[<prev] [next>] [<thread-prev] [thread-next>] [day] [month] [year] [list]
Message-ID: <1e016926-b965-3b71-07e1-1f63bc45f1a0@arm.com>
Date: Mon, 30 Jan 2023 15:13:22 +0000
From: Robin Murphy <robin.murphy@....com>
To: Niklas Schnelle <schnelle@...ux.ibm.com>,
Joerg Roedel <joro@...tes.org>, Will Deacon <will@...nel.org>,
Jason Gunthorpe <jgg@...dia.com>,
Wenjia Zhang <wenjia@...ux.ibm.com>
Cc: Matthew Rosato <mjrosato@...ux.ibm.com>,
Gerd Bayer <gbayer@...ux.ibm.com>,
Pierre Morel <pmorel@...ux.ibm.com>, iommu@...ts.linux.dev,
linux-s390@...r.kernel.org, borntraeger@...ux.ibm.com,
hca@...ux.ibm.com, gor@...ux.ibm.com,
gerald.schaefer@...ux.ibm.com, agordeev@...ux.ibm.com,
svens@...ux.ibm.com, linux-kernel@...r.kernel.org,
Julian Ruess <julianr@...ux.ibm.com>
Subject: Re: [PATCH v5 5/7] iommu/dma: Allow a single FQ in addition to
per-CPU FQs
On 2023-01-24 12:50, Niklas Schnelle wrote:
> In some virtualized environments, including s390 paged memory guests,
> IOTLB flushes are used to update IOMMU shadow tables.

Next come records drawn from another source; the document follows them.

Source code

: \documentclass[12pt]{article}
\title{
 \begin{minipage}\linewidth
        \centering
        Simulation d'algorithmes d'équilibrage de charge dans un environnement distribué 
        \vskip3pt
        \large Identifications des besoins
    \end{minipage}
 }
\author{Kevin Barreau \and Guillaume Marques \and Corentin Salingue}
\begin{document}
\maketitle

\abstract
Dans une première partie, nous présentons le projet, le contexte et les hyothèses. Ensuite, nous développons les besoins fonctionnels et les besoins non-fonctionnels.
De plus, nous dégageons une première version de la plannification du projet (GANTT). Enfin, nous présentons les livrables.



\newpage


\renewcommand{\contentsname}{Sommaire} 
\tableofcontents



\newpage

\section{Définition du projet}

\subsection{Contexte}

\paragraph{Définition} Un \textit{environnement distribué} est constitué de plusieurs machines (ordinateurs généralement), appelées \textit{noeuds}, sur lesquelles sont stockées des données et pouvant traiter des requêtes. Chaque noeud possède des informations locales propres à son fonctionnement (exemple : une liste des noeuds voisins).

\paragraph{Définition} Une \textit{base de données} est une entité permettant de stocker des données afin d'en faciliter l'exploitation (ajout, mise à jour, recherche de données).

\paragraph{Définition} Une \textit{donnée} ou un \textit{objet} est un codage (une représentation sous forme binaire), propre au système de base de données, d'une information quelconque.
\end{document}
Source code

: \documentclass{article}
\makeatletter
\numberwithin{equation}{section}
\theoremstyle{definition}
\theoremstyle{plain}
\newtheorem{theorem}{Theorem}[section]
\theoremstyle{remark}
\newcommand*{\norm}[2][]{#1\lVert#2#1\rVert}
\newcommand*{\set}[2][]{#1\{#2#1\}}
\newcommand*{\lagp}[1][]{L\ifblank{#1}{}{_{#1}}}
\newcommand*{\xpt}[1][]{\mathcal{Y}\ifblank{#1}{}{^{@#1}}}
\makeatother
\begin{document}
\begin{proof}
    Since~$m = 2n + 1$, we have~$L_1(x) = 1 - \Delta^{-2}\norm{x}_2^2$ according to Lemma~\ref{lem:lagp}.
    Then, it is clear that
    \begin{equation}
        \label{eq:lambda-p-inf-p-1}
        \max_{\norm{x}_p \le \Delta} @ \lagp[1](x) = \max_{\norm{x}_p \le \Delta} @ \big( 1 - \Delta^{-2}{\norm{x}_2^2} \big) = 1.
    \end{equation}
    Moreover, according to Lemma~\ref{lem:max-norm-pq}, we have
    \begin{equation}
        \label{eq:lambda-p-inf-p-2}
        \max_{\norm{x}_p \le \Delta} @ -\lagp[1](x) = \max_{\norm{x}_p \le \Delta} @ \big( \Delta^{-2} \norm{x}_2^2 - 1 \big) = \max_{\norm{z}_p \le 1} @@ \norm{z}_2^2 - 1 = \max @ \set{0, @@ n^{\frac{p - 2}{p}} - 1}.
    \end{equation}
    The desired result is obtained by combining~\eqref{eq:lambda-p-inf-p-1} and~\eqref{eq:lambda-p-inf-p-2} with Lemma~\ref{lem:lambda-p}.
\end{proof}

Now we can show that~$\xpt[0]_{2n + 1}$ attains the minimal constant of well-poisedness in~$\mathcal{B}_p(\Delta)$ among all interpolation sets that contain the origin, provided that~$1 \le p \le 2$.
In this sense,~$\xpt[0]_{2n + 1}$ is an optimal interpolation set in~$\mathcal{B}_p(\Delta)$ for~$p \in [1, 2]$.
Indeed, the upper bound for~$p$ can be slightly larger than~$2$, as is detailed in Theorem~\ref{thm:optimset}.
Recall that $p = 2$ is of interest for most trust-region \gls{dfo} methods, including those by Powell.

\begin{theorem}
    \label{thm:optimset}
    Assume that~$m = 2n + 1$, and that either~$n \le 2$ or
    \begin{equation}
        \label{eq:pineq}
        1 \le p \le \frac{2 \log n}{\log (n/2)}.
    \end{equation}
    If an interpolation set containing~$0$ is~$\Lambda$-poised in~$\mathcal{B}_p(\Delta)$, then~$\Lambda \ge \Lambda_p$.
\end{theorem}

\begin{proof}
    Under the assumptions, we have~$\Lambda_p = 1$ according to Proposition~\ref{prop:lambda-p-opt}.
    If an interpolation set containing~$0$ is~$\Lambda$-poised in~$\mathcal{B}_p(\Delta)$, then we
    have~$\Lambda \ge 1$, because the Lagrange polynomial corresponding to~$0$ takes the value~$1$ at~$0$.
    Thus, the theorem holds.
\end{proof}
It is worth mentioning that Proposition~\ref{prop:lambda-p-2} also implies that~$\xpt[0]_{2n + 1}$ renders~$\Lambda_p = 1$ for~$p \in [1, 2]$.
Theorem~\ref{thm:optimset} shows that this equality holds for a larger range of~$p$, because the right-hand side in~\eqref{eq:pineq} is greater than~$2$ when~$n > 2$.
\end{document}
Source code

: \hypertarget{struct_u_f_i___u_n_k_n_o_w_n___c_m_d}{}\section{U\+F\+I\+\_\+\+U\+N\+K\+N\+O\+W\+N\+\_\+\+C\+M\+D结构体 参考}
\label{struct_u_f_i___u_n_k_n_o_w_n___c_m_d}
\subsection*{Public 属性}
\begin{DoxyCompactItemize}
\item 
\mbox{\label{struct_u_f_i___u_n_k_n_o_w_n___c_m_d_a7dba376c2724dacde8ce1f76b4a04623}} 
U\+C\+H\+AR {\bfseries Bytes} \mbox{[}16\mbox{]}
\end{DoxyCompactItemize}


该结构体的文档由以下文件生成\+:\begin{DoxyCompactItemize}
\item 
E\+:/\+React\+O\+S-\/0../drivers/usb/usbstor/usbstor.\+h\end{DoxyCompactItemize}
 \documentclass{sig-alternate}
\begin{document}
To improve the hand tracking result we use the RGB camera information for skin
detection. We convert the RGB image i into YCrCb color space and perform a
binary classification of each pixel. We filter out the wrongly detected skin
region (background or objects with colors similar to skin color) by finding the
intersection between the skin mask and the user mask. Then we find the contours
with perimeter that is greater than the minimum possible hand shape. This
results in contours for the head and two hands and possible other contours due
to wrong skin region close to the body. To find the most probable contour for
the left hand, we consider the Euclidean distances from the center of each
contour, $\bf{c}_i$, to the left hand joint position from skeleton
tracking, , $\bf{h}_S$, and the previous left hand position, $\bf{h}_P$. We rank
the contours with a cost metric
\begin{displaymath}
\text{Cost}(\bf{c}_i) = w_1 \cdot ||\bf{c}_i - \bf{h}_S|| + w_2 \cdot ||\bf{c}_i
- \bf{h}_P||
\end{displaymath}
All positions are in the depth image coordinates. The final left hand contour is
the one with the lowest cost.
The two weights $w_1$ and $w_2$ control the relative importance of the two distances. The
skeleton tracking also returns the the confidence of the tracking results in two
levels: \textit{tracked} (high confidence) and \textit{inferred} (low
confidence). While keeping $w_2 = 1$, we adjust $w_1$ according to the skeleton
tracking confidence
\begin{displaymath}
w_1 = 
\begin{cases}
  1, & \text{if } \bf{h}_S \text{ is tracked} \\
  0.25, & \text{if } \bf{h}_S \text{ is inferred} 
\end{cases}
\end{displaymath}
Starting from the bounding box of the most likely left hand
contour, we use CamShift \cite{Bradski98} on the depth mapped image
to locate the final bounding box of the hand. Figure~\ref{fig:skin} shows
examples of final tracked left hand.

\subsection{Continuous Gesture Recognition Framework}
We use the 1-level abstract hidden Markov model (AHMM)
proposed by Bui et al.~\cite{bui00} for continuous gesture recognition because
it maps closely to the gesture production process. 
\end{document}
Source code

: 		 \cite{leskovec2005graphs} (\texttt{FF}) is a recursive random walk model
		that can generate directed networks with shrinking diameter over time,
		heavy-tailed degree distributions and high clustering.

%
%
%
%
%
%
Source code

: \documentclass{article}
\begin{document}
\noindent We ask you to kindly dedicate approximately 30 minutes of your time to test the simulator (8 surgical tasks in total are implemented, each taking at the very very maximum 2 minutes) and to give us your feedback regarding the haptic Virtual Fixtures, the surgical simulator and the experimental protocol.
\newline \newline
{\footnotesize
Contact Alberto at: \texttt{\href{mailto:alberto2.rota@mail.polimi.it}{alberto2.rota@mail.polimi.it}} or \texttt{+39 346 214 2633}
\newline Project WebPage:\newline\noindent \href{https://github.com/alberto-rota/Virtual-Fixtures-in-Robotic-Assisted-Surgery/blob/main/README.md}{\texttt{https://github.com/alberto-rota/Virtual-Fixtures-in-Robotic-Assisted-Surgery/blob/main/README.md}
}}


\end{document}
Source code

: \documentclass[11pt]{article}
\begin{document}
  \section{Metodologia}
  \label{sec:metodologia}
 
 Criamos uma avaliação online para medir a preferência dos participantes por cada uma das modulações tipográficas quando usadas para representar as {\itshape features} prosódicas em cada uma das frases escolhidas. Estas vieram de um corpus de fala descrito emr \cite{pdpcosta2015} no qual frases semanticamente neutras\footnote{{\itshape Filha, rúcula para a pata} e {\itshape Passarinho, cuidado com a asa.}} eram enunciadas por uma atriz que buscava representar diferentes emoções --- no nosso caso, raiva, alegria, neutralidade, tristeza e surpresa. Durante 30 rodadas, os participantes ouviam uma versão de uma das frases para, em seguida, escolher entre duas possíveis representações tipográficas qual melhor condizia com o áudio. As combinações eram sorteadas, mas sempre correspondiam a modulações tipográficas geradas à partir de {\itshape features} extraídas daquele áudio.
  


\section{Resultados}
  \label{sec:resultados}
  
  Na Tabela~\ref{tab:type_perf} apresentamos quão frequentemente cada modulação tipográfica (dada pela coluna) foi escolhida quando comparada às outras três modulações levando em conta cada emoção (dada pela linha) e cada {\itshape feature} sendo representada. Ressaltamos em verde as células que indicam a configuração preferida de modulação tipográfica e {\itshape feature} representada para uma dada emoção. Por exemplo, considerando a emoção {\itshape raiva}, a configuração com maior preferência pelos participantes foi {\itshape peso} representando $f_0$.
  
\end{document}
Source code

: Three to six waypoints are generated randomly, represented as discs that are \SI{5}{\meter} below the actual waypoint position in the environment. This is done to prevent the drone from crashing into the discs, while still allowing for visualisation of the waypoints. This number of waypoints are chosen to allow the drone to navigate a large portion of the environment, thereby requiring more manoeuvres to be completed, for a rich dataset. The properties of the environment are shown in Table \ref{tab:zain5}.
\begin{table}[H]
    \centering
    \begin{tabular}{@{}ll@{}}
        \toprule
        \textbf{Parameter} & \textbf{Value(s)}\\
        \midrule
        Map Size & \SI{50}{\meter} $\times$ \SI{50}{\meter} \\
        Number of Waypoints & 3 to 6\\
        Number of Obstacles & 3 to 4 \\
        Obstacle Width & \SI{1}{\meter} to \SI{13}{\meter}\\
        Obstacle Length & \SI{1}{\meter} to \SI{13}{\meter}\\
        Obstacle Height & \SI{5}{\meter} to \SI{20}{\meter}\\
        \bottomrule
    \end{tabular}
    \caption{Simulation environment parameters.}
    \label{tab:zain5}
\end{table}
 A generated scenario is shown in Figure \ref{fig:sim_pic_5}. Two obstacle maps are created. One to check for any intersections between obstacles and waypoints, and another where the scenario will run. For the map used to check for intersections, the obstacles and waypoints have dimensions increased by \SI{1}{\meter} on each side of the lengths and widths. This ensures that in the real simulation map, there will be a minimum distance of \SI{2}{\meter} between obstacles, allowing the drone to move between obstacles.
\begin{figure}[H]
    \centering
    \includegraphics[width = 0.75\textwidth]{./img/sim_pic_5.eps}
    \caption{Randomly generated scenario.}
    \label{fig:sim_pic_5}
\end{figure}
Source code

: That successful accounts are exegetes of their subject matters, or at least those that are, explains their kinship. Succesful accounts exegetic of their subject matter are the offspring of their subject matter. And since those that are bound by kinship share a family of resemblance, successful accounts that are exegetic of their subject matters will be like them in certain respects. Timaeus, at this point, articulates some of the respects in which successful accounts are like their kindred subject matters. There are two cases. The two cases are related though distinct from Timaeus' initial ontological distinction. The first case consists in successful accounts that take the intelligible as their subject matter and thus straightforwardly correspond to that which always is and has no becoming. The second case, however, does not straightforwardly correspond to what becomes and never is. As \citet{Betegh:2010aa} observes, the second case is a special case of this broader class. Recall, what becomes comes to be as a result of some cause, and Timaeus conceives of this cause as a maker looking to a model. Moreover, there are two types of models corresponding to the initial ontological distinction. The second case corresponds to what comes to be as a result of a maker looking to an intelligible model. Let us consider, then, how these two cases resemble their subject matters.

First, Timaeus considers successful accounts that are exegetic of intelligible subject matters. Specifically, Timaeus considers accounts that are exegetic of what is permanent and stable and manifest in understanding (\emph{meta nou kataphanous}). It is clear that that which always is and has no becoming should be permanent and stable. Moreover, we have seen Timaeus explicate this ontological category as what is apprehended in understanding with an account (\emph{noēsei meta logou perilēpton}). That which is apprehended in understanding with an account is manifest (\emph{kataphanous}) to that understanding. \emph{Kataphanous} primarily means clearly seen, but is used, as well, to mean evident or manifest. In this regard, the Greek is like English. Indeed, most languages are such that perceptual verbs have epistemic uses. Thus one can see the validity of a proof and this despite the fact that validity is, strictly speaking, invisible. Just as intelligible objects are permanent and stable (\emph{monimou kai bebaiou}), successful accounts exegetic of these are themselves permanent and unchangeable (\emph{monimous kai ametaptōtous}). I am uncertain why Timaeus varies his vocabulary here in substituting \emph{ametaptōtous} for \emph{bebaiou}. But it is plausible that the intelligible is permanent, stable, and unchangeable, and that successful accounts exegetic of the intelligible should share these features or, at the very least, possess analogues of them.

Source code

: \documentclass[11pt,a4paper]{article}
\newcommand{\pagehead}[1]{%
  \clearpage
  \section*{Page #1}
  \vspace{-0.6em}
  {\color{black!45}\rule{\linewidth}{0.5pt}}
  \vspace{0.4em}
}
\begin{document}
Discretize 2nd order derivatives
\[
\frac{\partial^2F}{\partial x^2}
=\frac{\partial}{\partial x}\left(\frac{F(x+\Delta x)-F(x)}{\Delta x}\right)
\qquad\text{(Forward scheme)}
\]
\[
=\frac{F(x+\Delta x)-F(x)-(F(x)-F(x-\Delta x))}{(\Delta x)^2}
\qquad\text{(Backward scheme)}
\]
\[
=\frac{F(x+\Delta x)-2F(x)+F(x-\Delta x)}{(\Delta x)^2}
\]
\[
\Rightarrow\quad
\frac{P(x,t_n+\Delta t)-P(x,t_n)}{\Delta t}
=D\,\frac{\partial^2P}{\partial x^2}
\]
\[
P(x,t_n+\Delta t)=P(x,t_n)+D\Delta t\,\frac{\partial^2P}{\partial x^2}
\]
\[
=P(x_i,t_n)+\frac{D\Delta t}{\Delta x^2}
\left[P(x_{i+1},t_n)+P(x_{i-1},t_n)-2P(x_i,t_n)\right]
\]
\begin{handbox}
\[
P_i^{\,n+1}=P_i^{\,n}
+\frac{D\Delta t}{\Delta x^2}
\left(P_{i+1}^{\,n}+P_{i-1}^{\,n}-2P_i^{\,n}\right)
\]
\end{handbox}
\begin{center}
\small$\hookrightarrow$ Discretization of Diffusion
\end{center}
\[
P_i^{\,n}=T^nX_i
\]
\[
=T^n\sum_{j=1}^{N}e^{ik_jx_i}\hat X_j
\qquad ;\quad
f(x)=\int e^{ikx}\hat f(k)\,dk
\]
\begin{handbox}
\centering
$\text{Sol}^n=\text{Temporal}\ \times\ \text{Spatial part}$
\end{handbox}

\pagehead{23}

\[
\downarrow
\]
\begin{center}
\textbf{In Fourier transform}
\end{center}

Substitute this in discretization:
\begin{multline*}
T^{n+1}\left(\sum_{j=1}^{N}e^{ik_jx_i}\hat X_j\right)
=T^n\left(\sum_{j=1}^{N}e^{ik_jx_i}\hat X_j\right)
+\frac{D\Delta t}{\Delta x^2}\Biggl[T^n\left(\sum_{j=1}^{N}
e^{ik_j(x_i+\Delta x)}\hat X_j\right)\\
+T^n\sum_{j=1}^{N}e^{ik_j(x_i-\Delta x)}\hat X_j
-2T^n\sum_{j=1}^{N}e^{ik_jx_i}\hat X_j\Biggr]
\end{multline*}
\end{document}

Due to this, they
> are much more expensive than in typical bare metal environments or
> non-paged s390 guests. In addition they may parallelize more poorly in
> virtualized environments. This changes the trade off for flushing IOVAs
> such that minimizing the number of IOTLB flushes trumps any benefit of
> cheaper queuing operations or increased paralellism.
>
> In this scenario per-CPU flush queues pose several problems. Firstly
> per-CPU memory is often quite limited prohibiting larger queues.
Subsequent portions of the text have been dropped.